• **DATA**:

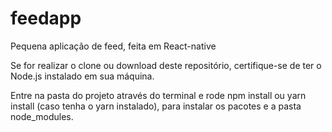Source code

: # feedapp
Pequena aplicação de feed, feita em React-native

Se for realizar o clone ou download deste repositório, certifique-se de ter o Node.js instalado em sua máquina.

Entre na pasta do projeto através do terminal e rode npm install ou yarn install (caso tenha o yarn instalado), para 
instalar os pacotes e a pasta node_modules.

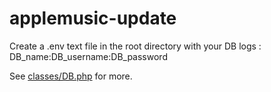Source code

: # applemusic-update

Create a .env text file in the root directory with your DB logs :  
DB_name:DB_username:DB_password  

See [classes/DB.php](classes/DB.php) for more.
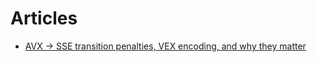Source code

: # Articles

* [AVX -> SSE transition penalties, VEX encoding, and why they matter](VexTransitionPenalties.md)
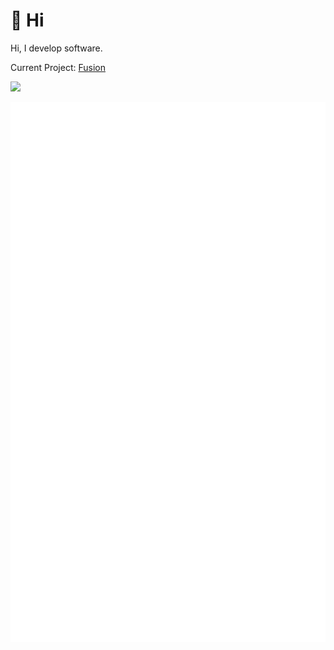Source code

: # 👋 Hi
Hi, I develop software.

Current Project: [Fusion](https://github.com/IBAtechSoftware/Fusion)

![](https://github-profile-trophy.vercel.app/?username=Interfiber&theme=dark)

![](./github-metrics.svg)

• **PROBLEM STATEMENT**:
Copy everything in the records above except the pictures, exactly as written.

• **PROBLEM SOLUTION**:
Source code

: # feedapp
Pequena aplicação de feed, feita em React-native

Se for realizar o clone ou download deste repositório, certifique-se de ter o Node.js instalado em sua máquina.

Entre na pasta do projeto através do terminal e rode npm install ou yarn install (caso tenha o yarn instalado), para 
instalar os pacotes e a pasta node_modules.

Source code

: # applemusic-update

Create a .env text file in the root directory with your DB logs :  
DB_name:DB_username:DB_password  

See [classes/DB.php](classes/DB.php) for more.
Source code

: # Articles

* [AVX -> SSE transition penalties, VEX encoding, and why they matter](VexTransitionPenalties.md)
Source code

: # 👋 Hi
Hi, I develop software.

Current Project: [Fusion](https://github.com/IBAtechSoftware/Fusion)

![](https://github-profile-trophy.vercel.app/?username=Interfiber&theme=dark)

![](./github-metrics.svg)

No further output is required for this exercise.